I thought the RAM estimation was (1) benchmark your backend, (2) benchmark your memcache<->backend, (3) measure peak traffic performance requirements, (4) provide enough RAM that you reduce the latency to acceptable levels during peak traffic. If you don't have measurements of the first three you're shooting from the hip. It is workload dependent, but the more measurements you have, the better you can estimate. (Used to be mandatory so you could do trend analysis and purchase your new gear in time for inevitably outgrowing the old stuff)
Wouldn't the RAM + disk just be an extension of that method, though? It's like in the article, you test a subset of the system (RAM+disk) to find its limits, then you compare that to your other measurements and load requirements, and replace RAM with RAM+disk where it's cost and performance appropriate. But I might have missed part of the analysis
The article was significantly cut down for brevity, so any detail of how to find the right balance is beyond the scope :)
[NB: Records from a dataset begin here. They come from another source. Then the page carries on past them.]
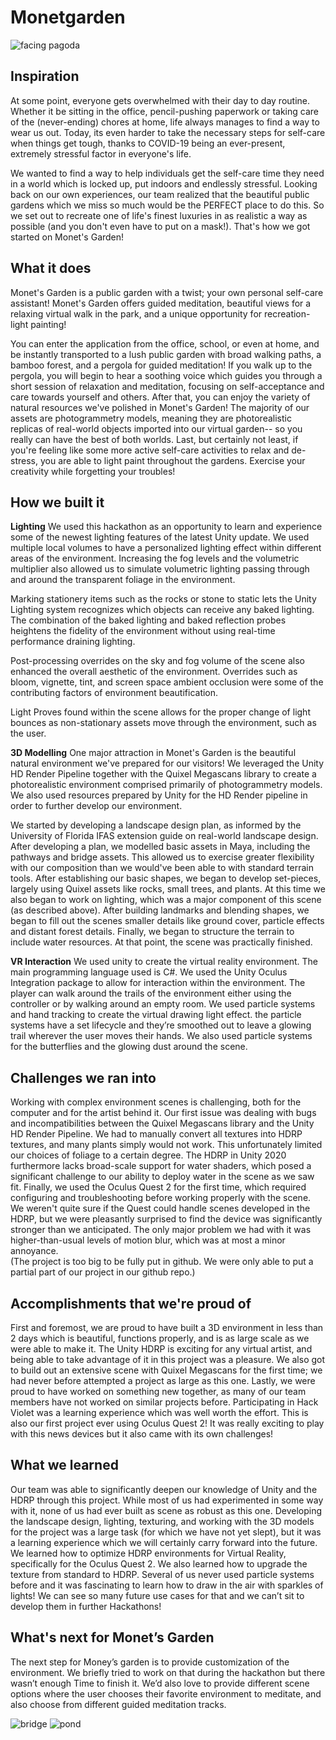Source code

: # Monetgarden
![facing pagoda](https://user-images.githubusercontent.com/43462511/110391964-39213900-8036-11eb-8ff6-88173bbb80bb.JPG)

## Inspiration
At some point, everyone gets overwhelmed with their day to day routine. Whether it be sitting in the office, pencil-pushing paperwork or taking care of the (never-ending) chores at home, life always manages to find a way to wear us out. Today, its even harder to take the necessary steps for self-care when things get tough, thanks to COVID-19 being an ever-present, extremely stressful factor in everyone's life. 

We wanted to find a way to help individuals get the self-care time they need in a world which is locked up, put indoors and endlessly stressful. Looking back on our own experiences, our team realized that the beautiful public gardens which we miss so much would be the PERFECT place to do this. So we set out to recreate one of life's finest luxuries in as realistic a way as possible (and you don't even have to put on a mask!). That's how we got started on Monet's Garden!
 
## What it does

Monet's Garden is a public garden with a twist; your own personal self-care assistant! Monet's Garden offers guided meditation, beautiful views for a relaxing virtual walk in the park, and a unique opportunity for recreation- light painting! 

You can enter the application from the office, school, or even at home, and be instantly transported to a lush public garden with broad walking paths, a bamboo forest, and a pergola for guided meditation! If you walk up to the pergola,  you will begin to hear a soothing voice which guides you through a short session of relaxation and meditation, focusing on self-acceptance and care towards yourself and others. After that, you can enjoy the variety of natural resources we've polished in Monet's Garden! The majority of our assets are photogrammetry models, meaning they are photorealistic replicas of real-world objects imported into our virtual garden-- so you really can have the best of both worlds. Last, but certainly not least, if you're feeling like some more active self-care activities to relax and de-stress, you are able to light paint throughout the gardens. Exercise your creativity while forgetting your troubles!

## How we built it
**Lighting**
We used this hackathon as an opportunity to learn and experience some of the newest lighting features of the latest Unity update. We used multiple local volumes to have a personalized lighting effect within different areas of the environment. Increasing the fog levels and the volumetric multiplier also allowed us to simulate volumetric lighting passing through and around the transparent foliage in the environment. 

Marking stationery items such as the rocks or stone to static lets the Unity Lighting system recognizes which objects can receive any baked lighting. The combination of the baked lighting and baked reflection probes heightens the fidelity of the environment without using real-time performance draining lighting.

Post-processing overrides on the sky and fog volume of the scene also enhanced the overall aesthetic of the environment. Overrides such as bloom, vignette, tint, and screen space ambient occlusion were some of the contributing factors of environment beautification. 

Light Proves found within the scene allows for the proper change of light bounces as non-stationary assets move through the environment, such as the user.

**3D Modelling**
One major attraction in Monet's Garden is the beautiful natural environment we've prepared for our visitors! We leveraged the Unity HD Render Pipeline together with the Quixel Megascans library to create a photorealistic environment comprised primarily of photogrammetry models. We also used resources prepared by Unity for the HD Render pipeline in order to further develop our environment. 

We started by developing a landscape design plan, as informed by the University of Florida IFAS extension guide on real-world landscape design. After developing a plan, we modelled basic assets in Maya, including the pathways and bridge assets. This allowed us to exercise greater flexibility with our composition than we would've been able to with standard terrain tools. After establishing our basic shapes, we began to develop set-pieces, largely using Quixel assets like rocks, small trees, and plants. At this time we also began to work on lighting, which was a major component of this scene (as described above). After building landmarks and blending shapes, we began to fill out the scenes smaller details like ground cover, particle effects and distant forest details. Finally, we began to structure the terrain to include water resources. At that point, the scene was practically finished. 

**VR Interaction**
We used unity to create the virtual reality environment. The main programming language used is C#. We used the Unity Oculus Integration package to allow for interaction within the environment. The player can walk around the trails of the environment either using the controller or by walking around an empty room. We used particle systems and hand tracking to create the virtual drawing light effect. the particle systems have a set lifecycle and they’re smoothed out to leave a glowing trail wherever the user moves their hands. We also used particle systems for the butterflies and the glowing dust around the scene. 

## Challenges we ran into

Working with complex environment scenes is challenging, both for the computer and for the artist behind it. Our first issue was dealing with bugs and incompatibilities between the Quixel Megascans library and the Unity HD Render Pipeline. We had to manually convert all textures into HDRP textures, and many plants simply would not work. This unfortunately limited our choices of foliage to a certain degree. The HDRP in Unity 2020 furthermore lacks broad-scale support for water shaders, which posed a significant challenge to our ability to deploy water in the scene as we saw fit. Finally, we used the Oculus Quest 2 for the first time, which required configuring and troubleshooting before working properly with the scene. We weren't quite sure if the Quest could handle scenes developed in the HDRP, but we were pleasantly surprised to find the device was significantly stronger than we anticipated. The only major problem we had with it was higher-than-usual levels of motion blur, which was at most a minor annoyance.  
(The project is too big to be fully put in github. We were only able to put a partial part of our project in our github repo.)

## Accomplishments that we're proud of

First and foremost, we are proud to have built a 3D environment in less than 2 days which is beautiful, functions properly, and is as large scale as we were able to make it. The Unity HDRP is exciting for any virtual artist, and being able to take advantage of it in this project was a pleasure. We also got to build out an extensive scene with Quixel Megascans for the first time; we had never before attempted a project as large as this one. Lastly, we were proud to have worked on something new together, as many of our team members have not worked on similar projects before. Participating in Hack Violet was a learning experience which was well worth the effort. 
This is also our first project ever using Oculus Quest 2! It was really exciting to play with this news devices but it also came with its own challenges! 


## What we learned

Our team was able to significantly deepen our knowledge of Unity and the HDRP through this project. While most of us had experimented in some way with it, none of us had ever built as scene as robust as this one. Developing the landscape design, lighting, texturing, and working with the 3D models for the project was a large task (for which we have not yet slept), but it was a learning experience which we will certainly carry forward into the future. 
We learned how to optimize HDRP environments for Virtual Reality, specifically for the Oculus Quest 2. We also learned how to upgrade the texture from standard to HDRP. 
Several of us never used particle systems before and it was fascinating to learn how to draw in the air with sparkles of lights! We can see so many future use cases for that and we can’t sit to develop them in further Hackathons! 

## What's next for Monet’s Garden

The next step for Money’s garden is to provide customization of the environment. We briefly tried to work on that during the hackathon but there wasn’t enough Time to finish it. We’d also love to provide different scene options where the user chooses their favorite environment to meditate, and also choose from different guided meditation tracks. 

![bridge](https://user-images.githubusercontent.com/43462511/110392338-c6fd2400-8036-11eb-914c-a5eb4b2734f2.JPG)
![pond](https://user-images.githubusercontent.com/43462511/110392348-cd8b9b80-8036-11eb-8102-8707500b38ad.JPG)


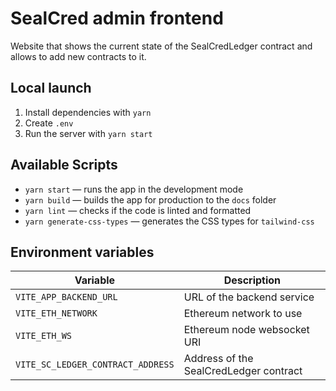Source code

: # SealCred admin frontend

Website that shows the current state of the SealCredLedger contract and allows to add new contracts to it.

## Local launch

1. Install dependencies with `yarn`
2. Create `.env`
3. Run the server with `yarn start`

## Available Scripts

- `yarn start` — runs the app in the development mode
- `yarn build` — builds the app for production to the `docs` folder
- `yarn lint` — checks if the code is linted and formatted
- `yarn generate-css-types` — generates the CSS types for `tailwind-css`

## Environment variables

| Variable                          | Description                            |
| --------------------------------- | -------------------------------------- |
| `VITE_APP_BACKEND_URL`            | URL of the backend service             |
| `VITE_ETH_NETWORK`                | Ethereum network to use                |
| `VITE_ETH_WS`                     | Ethereum node websocket URI            |
| `VITE_SC_LEDGER_CONTRACT_ADDRESS` | Address of the SealCredLedger contract |
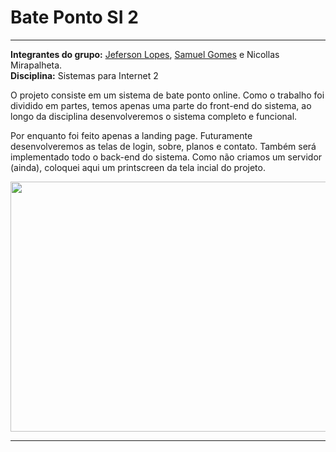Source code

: # Bate Ponto SI 2

---

**Integrantes do grupo:** [Jeferson Lopes](https://github.com/thelopesbr), [Samuel Gomes](https://github.com/Saesel) e Nicollas Mirapalheta. <br>
**Disciplina:** Sistemas para Internet 2

O projeto consiste em um sistema de bate ponto online. Como o trabalho foi dividido em partes, temos apenas uma parte do front-end do sistema, ao longo da disciplina desenvolveremos o sistema completo e funcional.

Por enquanto foi feito apenas a landing page. Futuramente desenvolveremos as telas de login, sobre, planos e contato. Também será implementado todo o back-end do sistema.
Como não criamos um servidor (ainda), coloquei aqui um printscreen da tela incial do projeto.

<div align='center'>
  <img src="https://user-images.githubusercontent.com/63425849/172969469-8404eb0e-ecfa-4118-9c19-ab9ec734129d.png" width=800 height=400 ></img>
</div>

---

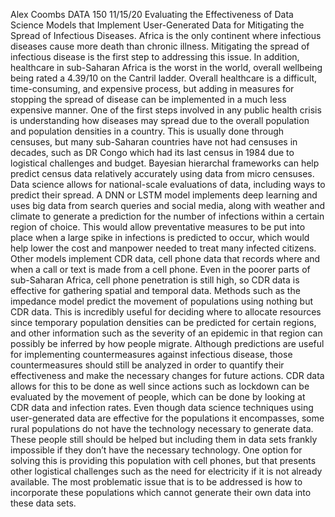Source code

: Alex Coombs
DATA 150
11/15/20
Evaluating the Effectiveness of Data Science Models that Implement User-Generated Data for Mitigating the Spread of Infectious Diseases.
Africa is the only continent where infectious diseases cause more death than chronic illness. Mitigating the spread of infectious disease is the first step to addressing this issue. In addition, healthcare in sub-Saharan Africa is the worst in the world, overall wellbeing being rated a 4.39/10 on the Cantril ladder. Overall healthcare is a difficult, time-consuming, and expensive process, but adding in measures for stopping the spread of disease can be implemented in a much less expensive manner. One of the first steps involved in any public health crisis is understanding how diseases may spread due to the overall population and population densities in a country. This is usually done through censuses, but many sub-Saharan countries have not had censuses in decades, such as DR Congo which had its last census in 1984 due to logistical challenges and budget. Bayesian hierarchal frameworks can help predict census data relatively accurately using data from micro censuses. Data science allows for national-scale evaluations of data, including ways to predict their spread. A DNN or LSTM model implements deep learning and uses big data from search queries and social media, along with weather and climate to generate a prediction for the number of infections within a certain region of choice. This would allow preventative measures to be put into place when a large spike in infections is predicted to occur, which would help lower the cost and manpower needed to treat many infected citizens. Other models implement CDR data, cell phone data that records where and when a call or text is made from a cell phone. Even in the poorer parts of sub-Saharan Africa, cell phone penetration is still high, so CDR data is effective for gathering spatial and temporal data. Methods such as the impedance model predict the movement of populations using nothing but CDR data. This is incredibly useful for deciding where to allocate resources since temporary population densities can be predicted for certain regions, and other information such as the severity of an epidemic in that region can possibly be inferred by how people migrate. Although predictions are useful for implementing countermeasures against infectious disease, those countermeasures should still be analyzed in order to quantify their effectiveness and make the necessary changes for future actions. CDR data allows for this to be done as well since actions such as lockdown can be evaluated by the movement of people, which can be done by looking at CDR data and infection rates. Even though data science techniques using user-generated data are effective for the populations it encompasses, some rural populations do not have the technology necessary to generate data. These people still should be helped but including them in data sets frankly impossible if they don’t have the necessary technology. One option for solving this is providing this population with cell phones, but that presents other logistical challenges such as the need for electricity if it is not already available. The most problematic issue that is to be addressed is how to incorporate these populations which cannot generate their own data into these data sets.

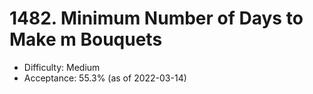# 1482. Minimum Number of Days to Make m Bouquets
- Difficulty: Medium
- Acceptance: 55.3% (as of 2022-03-14)
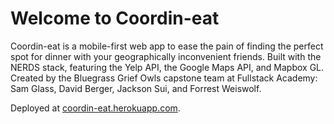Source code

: # Welcome to Coordin-eat

Coordin-eat is a mobile-first web app to ease the pain of finding the perfect spot for dinner with your geographically inconvenient friends. Built with the NERDS stack, featuring the Yelp API, the Google Maps API, and Mapbox GL. Created by the Bluegrass Grief Owls capstone team at Fullstack Academy: Sam Glass, David Berger, Jackson Sui, and Forrest Weiswolf.

Deployed at [coordin-eat.herokuapp.com](coordin-eat.herokuapp.com).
The original question was that it can be really hard to determine how much adding RAM will offload from the disk. IE: with extstore recent objects are served by RAM and never disk, so they don't count against your IO balance. If you're coming from a RAM backed system that has 500k requests per second, it's going to take some creative introspection to figure out how much RAM you'd need to keep the disk accesses below 400k, or whatever your target is.
Along those lines I just suggested a simple experiment. which is to just take an existing fully specced instance, add a disk, and test a few RAM settings to see how it looks. Most actual users of extstore have just done that since they're extending/replacing an existing cluster.
There're actually other ways you can simply read the numbers out of memcached but it just takes more effort or familiarity with its internals.